GIVEN DATA:
..........

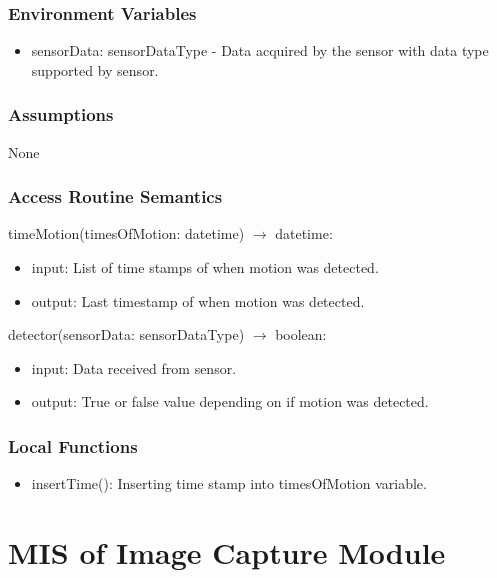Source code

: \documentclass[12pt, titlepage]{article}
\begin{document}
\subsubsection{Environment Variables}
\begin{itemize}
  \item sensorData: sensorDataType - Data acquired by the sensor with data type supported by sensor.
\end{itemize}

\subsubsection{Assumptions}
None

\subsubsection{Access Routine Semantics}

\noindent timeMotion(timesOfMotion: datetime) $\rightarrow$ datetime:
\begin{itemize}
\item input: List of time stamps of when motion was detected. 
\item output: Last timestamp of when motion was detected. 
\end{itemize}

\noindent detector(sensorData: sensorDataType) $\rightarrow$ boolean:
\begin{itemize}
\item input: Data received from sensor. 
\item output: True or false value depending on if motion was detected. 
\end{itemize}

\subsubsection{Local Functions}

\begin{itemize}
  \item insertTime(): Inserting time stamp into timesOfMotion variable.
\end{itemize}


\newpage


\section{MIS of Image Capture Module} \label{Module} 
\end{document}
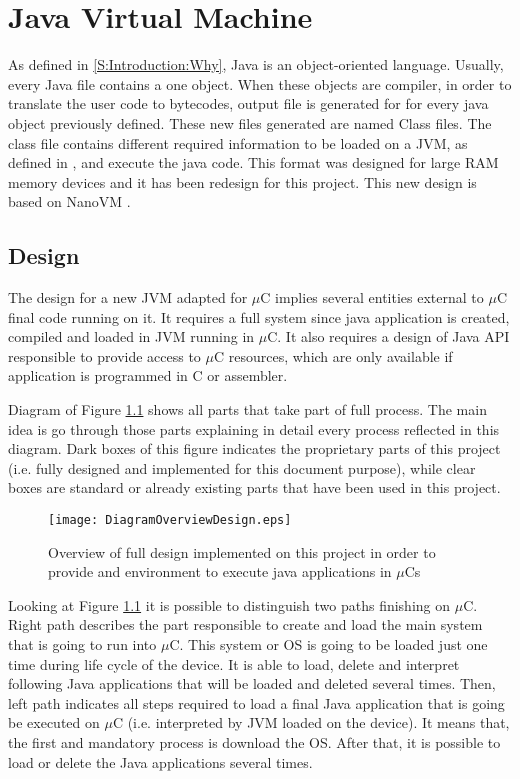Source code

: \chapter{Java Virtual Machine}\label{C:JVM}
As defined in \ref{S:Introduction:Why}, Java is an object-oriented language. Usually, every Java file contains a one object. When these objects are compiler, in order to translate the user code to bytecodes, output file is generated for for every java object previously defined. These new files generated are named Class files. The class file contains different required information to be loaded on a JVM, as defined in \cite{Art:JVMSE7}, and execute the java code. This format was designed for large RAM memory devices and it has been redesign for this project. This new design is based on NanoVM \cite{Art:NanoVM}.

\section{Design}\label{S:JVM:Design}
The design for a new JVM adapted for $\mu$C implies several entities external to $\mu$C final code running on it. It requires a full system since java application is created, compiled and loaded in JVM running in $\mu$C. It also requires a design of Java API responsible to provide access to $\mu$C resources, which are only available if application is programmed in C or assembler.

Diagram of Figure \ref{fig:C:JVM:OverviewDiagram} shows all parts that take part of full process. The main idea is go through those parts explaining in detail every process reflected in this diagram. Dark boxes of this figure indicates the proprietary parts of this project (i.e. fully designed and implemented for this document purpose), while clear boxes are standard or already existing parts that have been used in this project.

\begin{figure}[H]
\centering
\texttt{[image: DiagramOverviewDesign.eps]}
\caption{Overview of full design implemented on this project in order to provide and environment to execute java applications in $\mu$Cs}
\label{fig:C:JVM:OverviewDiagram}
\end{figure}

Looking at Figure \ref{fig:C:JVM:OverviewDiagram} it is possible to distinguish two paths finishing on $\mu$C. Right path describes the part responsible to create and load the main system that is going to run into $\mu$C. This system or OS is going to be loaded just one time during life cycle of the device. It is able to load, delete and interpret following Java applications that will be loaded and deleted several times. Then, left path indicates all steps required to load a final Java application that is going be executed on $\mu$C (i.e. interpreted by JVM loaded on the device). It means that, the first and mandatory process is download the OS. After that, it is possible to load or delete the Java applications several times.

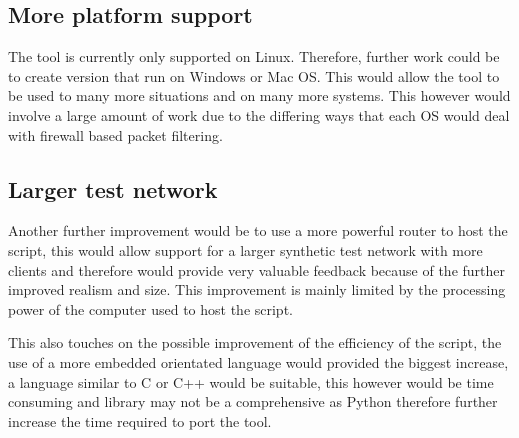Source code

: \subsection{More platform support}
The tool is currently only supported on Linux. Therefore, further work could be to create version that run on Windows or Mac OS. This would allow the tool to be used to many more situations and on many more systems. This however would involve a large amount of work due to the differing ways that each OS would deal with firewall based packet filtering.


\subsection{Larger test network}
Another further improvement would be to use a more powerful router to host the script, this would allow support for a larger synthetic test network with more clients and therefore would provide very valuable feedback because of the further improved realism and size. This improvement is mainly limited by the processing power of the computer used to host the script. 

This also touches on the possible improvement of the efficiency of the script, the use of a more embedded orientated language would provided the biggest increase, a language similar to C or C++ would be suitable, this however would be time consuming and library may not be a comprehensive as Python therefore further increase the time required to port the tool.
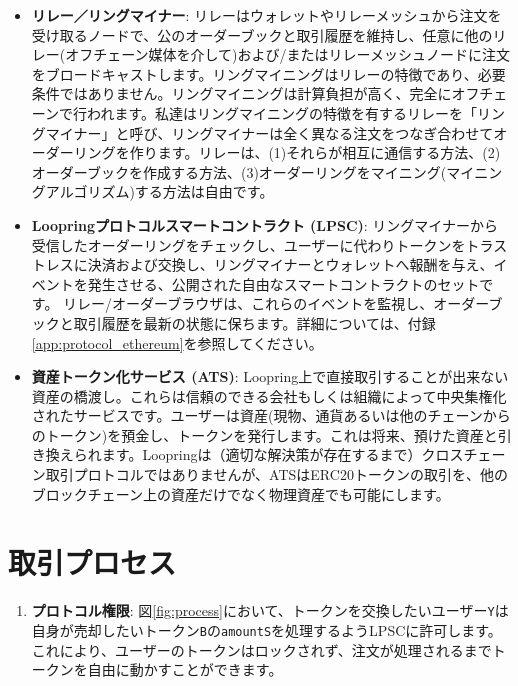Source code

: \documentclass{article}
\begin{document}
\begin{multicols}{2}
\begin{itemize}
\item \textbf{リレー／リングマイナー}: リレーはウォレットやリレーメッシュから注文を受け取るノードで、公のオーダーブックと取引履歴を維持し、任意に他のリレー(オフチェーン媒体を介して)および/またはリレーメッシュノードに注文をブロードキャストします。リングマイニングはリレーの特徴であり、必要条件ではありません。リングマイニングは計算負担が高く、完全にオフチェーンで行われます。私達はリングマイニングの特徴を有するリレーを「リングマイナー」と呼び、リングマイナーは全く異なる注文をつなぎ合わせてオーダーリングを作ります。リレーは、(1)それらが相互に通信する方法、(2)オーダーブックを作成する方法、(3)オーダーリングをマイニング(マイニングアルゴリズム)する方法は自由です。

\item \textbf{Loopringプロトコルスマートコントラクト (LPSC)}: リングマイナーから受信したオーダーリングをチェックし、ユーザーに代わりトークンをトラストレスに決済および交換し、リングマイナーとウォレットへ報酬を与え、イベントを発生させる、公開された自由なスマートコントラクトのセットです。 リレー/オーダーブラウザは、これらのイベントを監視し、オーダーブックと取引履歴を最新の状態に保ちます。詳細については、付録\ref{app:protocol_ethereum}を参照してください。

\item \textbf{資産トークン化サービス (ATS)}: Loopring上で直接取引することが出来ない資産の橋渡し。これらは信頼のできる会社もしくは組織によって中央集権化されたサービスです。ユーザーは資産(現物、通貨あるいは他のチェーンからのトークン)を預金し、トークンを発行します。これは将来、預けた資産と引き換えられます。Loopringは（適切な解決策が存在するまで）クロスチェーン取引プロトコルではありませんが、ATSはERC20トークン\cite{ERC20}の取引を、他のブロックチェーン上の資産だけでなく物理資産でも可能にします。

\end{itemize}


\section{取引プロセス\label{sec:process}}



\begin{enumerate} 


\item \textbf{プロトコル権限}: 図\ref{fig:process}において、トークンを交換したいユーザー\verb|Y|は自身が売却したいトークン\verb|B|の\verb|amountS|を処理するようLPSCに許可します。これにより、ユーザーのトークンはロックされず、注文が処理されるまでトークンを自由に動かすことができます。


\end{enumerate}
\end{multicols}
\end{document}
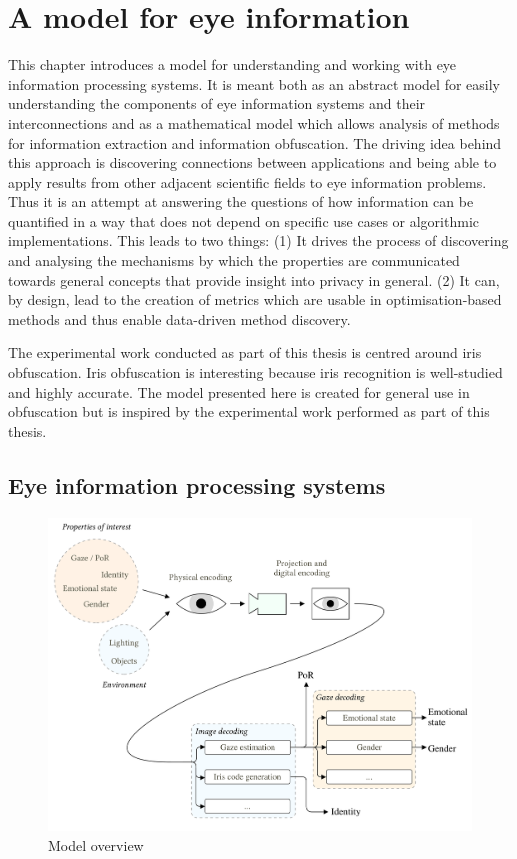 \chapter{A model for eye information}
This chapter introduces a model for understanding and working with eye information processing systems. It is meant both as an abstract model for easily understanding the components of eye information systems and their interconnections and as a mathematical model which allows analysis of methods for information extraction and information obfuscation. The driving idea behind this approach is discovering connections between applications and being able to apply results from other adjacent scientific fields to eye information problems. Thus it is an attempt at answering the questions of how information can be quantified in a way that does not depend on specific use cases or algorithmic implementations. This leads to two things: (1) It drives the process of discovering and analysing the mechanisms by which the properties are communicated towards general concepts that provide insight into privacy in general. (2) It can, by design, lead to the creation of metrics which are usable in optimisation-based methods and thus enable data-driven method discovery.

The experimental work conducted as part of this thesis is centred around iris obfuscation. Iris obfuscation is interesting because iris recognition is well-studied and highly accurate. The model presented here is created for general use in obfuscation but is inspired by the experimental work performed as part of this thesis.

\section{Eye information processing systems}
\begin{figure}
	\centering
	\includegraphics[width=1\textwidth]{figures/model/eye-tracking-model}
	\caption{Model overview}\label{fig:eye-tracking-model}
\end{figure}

..........

TASK DETAILS:
Once the pictures are set aside, write out the entries verbatim.

EXERCISE OUTPUT:
Source code

: \documentclass[12pt, titlepage]{article}
\begin{document}
\subsubsection{Environment Variables}
\begin{itemize}
  \item sensorData: sensorDataType - Data acquired by the sensor with data type supported by sensor.
\end{itemize}

\subsubsection{Assumptions}
None

\subsubsection{Access Routine Semantics}

\noindent timeMotion(timesOfMotion: datetime) $\rightarrow$ datetime:
\begin{itemize}
\item input: List of time stamps of when motion was detected. 
\item output: Last timestamp of when motion was detected. 
\end{itemize}

\noindent detector(sensorData: sensorDataType) $\rightarrow$ boolean:
\begin{itemize}
\item input: Data received from sensor. 
\item output: True or false value depending on if motion was detected. 
\end{itemize}

\subsubsection{Local Functions}

\begin{itemize}
  \item insertTime(): Inserting time stamp into timesOfMotion variable.
\end{itemize}


\newpage


\section{MIS of Image Capture Module} \label{Module} 
\end{document}
Source code

: \chapter{Java Virtual Machine}\label{C:JVM}
As defined in \ref{S:Introduction:Why}, Java is an object-oriented language. Usually, every Java file contains a one object. When these objects are compiler, in order to translate the user code to bytecodes, output file is generated for for every java object previously defined. These new files generated are named Class files. The class file contains different required information to be loaded on a JVM, as defined in \cite{Art:JVMSE7}, and execute the java code. This format was designed for large RAM memory devices and it has been redesign for this project. This new design is based on NanoVM \cite{Art:NanoVM}.

\section{Design}\label{S:JVM:Design}
The design for a new JVM adapted for $\mu$C implies several entities external to $\mu$C final code running on it. It requires a full system since java application is created, compiled and loaded in JVM running in $\mu$C. It also requires a design of Java API responsible to provide access to $\mu$C resources, which are only available if application is programmed in C or assembler.

Diagram of Figure \ref{fig:C:JVM:OverviewDiagram} shows all parts that take part of full process. The main idea is go through those parts explaining in detail every process reflected in this diagram. Dark boxes of this figure indicates the proprietary parts of this project (i.e. fully designed and implemented for this document purpose), while clear boxes are standard or already existing parts that have been used in this project.

\begin{figure}[H]
\centering
\texttt{[image: DiagramOverviewDesign.eps]}
\caption{Overview of full design implemented on this project in order to provide and environment to execute java applications in $\mu$Cs}
\label{fig:C:JVM:OverviewDiagram}
\end{figure}

Looking at Figure \ref{fig:C:JVM:OverviewDiagram} it is possible to distinguish two paths finishing on $\mu$C. Right path describes the part responsible to create and load the main system that is going to run into $\mu$C. This system or OS is going to be loaded just one time during life cycle of the device. It is able to load, delete and interpret following Java applications that will be loaded and deleted several times. Then, left path indicates all steps required to load a final Java application that is going be executed on $\mu$C (i.e. interpreted by JVM loaded on the device). It means that, the first and mandatory process is download the OS. After that, it is possible to load or delete the Java applications several times.

Source code

: \subsection{More platform support}
The tool is currently only supported on Linux. Therefore, further work could be to create version that run on Windows or Mac OS. This would allow the tool to be used to many more situations and on many more systems. This however would involve a large amount of work due to the differing ways that each OS would deal with firewall based packet filtering.


\subsection{Larger test network}
Another further improvement would be to use a more powerful router to host the script, this would allow support for a larger synthetic test network with more clients and therefore would provide very valuable feedback because of the further improved realism and size. This improvement is mainly limited by the processing power of the computer used to host the script. 

This also touches on the possible improvement of the efficiency of the script, the use of a more embedded orientated language would provided the biggest increase, a language similar to C or C++ would be suitable, this however would be time consuming and library may not be a comprehensive as Python therefore further increase the time required to port the tool.
Source code

: \documentclass{article}
\begin{document}
\begin{multicols}{2}
\begin{itemize}
\item \textbf{リレー／リングマイナー}: リレーはウォレットやリレーメッシュから注文を受け取るノードで、公のオーダーブックと取引履歴を維持し、任意に他のリレー(オフチェーン媒体を介して)および/またはリレーメッシュノードに注文をブロードキャストします。リングマイニングはリレーの特徴であり、必要条件ではありません。リングマイニングは計算負担が高く、完全にオフチェーンで行われます。私達はリングマイニングの特徴を有するリレーを「リングマイナー」と呼び、リングマイナーは全く異なる注文をつなぎ合わせてオーダーリングを作ります。リレーは、(1)それらが相互に通信する方法、(2)オーダーブックを作成する方法、(3)オーダーリングをマイニング(マイニングアルゴリズム)する方法は自由です。

\item \textbf{Loopringプロトコルスマートコントラクト (LPSC)}: リングマイナーから受信したオーダーリングをチェックし、ユーザーに代わりトークンをトラストレスに決済および交換し、リングマイナーとウォレットへ報酬を与え、イベントを発生させる、公開された自由なスマートコントラクトのセットです。 リレー/オーダーブラウザは、これらのイベントを監視し、オーダーブックと取引履歴を最新の状態に保ちます。詳細については、付録\ref{app:protocol_ethereum}を参照してください。

\item \textbf{資産トークン化サービス (ATS)}: Loopring上で直接取引することが出来ない資産の橋渡し。これらは信頼のできる会社もしくは組織によって中央集権化されたサービスです。ユーザーは資産(現物、通貨あるいは他のチェーンからのトークン)を預金し、トークンを発行します。これは将来、預けた資産と引き換えられます。Loopringは（適切な解決策が存在するまで）クロスチェーン取引プロトコルではありませんが、ATSはERC20トークン\cite{ERC20}の取引を、他のブロックチェーン上の資産だけでなく物理資産でも可能にします。

\end{itemize}


\section{取引プロセス\label{sec:process}}



\begin{enumerate} 


\item \textbf{プロトコル権限}: 図\ref{fig:process}において、トークンを交換したいユーザー\verb|Y|は自身が売却したいトークン\verb|B|の\verb|amountS|を処理するようLPSCに許可します。これにより、ユーザーのトークンはロックされず、注文が処理されるまでトークンを自由に動かすことができます。


\end{enumerate}
\end{multicols}
\end{document}
 \chapter{A model for eye information}
This chapter introduces a model for understanding and working with eye information processing systems. It is meant both as an abstract model for easily understanding the components of eye information systems and their interconnections and as a mathematical model which allows analysis of methods for information extraction and information obfuscation. The driving idea behind this approach is discovering connections between applications and being able to apply results from other adjacent scientific fields to eye information problems. Thus it is an attempt at answering the questions of how information can be quantified in a way that does not depend on specific use cases or algorithmic implementations. This leads to two things: (1) It drives the process of discovering and analysing the mechanisms by which the properties are communicated towards general concepts that provide insight into privacy in general. (2) It can, by design, lead to the creation of metrics which are usable in optimisation-based methods and thus enable data-driven method discovery.

The experimental work conducted as part of this thesis is centred around iris obfuscation. Iris obfuscation is interesting because iris recognition is well-studied and highly accurate. The model presented here is created for general use in obfuscation but is inspired by the experimental work performed as part of this thesis.

\section{Eye information processing systems}
\begin{figure}
	\centering
	\includegraphics[width=1\textwidth]{figures/model/eye-tracking-model}
	\caption{Model overview}\label{fig:eye-tracking-model}
\end{figure}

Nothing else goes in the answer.